**WHAT IS BEING ASKED**
What lines in the data hold the string "ciclodevida"? Show them.

**MATERIALS PROVIDED**

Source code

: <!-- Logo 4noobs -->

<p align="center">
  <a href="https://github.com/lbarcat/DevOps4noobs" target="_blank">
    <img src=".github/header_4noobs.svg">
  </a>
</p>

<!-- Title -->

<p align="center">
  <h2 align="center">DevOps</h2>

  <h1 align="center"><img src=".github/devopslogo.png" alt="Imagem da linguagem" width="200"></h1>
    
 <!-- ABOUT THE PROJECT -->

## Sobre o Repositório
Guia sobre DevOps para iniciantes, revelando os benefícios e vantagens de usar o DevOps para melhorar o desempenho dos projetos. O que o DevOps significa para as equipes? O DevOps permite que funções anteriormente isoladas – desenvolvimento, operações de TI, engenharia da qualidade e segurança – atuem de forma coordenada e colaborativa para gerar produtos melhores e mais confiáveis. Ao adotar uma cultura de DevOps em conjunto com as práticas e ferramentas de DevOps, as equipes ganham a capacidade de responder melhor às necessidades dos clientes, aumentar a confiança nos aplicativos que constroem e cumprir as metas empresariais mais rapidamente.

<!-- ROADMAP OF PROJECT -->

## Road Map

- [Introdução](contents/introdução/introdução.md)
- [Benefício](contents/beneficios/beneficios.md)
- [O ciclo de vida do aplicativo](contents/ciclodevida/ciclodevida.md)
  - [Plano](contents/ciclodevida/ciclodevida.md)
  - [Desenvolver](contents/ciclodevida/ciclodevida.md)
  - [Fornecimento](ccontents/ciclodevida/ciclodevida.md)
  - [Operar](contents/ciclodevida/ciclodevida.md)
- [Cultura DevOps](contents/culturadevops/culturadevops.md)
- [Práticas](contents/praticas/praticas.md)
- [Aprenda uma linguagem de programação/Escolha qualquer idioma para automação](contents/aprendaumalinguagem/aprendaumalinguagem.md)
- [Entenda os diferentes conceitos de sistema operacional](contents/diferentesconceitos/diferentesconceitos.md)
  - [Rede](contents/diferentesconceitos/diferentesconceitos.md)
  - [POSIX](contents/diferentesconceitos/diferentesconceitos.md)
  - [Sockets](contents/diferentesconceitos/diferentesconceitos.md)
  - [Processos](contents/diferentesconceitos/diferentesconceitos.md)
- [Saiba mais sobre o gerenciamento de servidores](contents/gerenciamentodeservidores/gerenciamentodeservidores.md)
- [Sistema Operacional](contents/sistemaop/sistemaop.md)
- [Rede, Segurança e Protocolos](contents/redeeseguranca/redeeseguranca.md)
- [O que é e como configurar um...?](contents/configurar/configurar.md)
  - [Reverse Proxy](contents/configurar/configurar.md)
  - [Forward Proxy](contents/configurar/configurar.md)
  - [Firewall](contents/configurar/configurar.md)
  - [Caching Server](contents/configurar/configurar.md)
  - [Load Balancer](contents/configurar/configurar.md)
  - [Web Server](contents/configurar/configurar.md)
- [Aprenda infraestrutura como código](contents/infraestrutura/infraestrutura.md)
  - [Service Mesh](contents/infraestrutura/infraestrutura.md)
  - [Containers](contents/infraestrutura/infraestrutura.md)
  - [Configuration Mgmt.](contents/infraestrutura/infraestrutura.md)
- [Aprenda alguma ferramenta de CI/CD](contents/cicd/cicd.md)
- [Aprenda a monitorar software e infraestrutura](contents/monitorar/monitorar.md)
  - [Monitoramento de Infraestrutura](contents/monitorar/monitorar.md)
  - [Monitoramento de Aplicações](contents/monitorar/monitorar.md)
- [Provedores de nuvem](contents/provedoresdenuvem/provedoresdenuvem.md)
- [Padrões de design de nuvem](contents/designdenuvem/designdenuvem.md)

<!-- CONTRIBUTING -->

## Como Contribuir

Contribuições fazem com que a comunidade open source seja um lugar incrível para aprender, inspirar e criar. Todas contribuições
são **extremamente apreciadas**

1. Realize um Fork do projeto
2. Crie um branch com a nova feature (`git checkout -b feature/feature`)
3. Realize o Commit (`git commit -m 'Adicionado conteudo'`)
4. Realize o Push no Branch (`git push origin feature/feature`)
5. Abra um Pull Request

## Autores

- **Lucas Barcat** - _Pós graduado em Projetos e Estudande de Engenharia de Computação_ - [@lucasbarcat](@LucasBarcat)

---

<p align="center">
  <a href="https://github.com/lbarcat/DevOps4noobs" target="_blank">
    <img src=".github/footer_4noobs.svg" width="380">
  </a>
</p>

**SOLUTION BELOW**
- [O ciclo de vida do aplicativo](contents/ciclodevida/ciclodevida.md)
  - [Plano](contents/ciclodevida/ciclodevida.md)
  - [Desenvolver](contents/ciclodevida/ciclodevida.md)
  - [Fornecimento](ccontents/ciclodevida/ciclodevida.md)
  - [Operar](contents/ciclodevida/ciclodevida.md)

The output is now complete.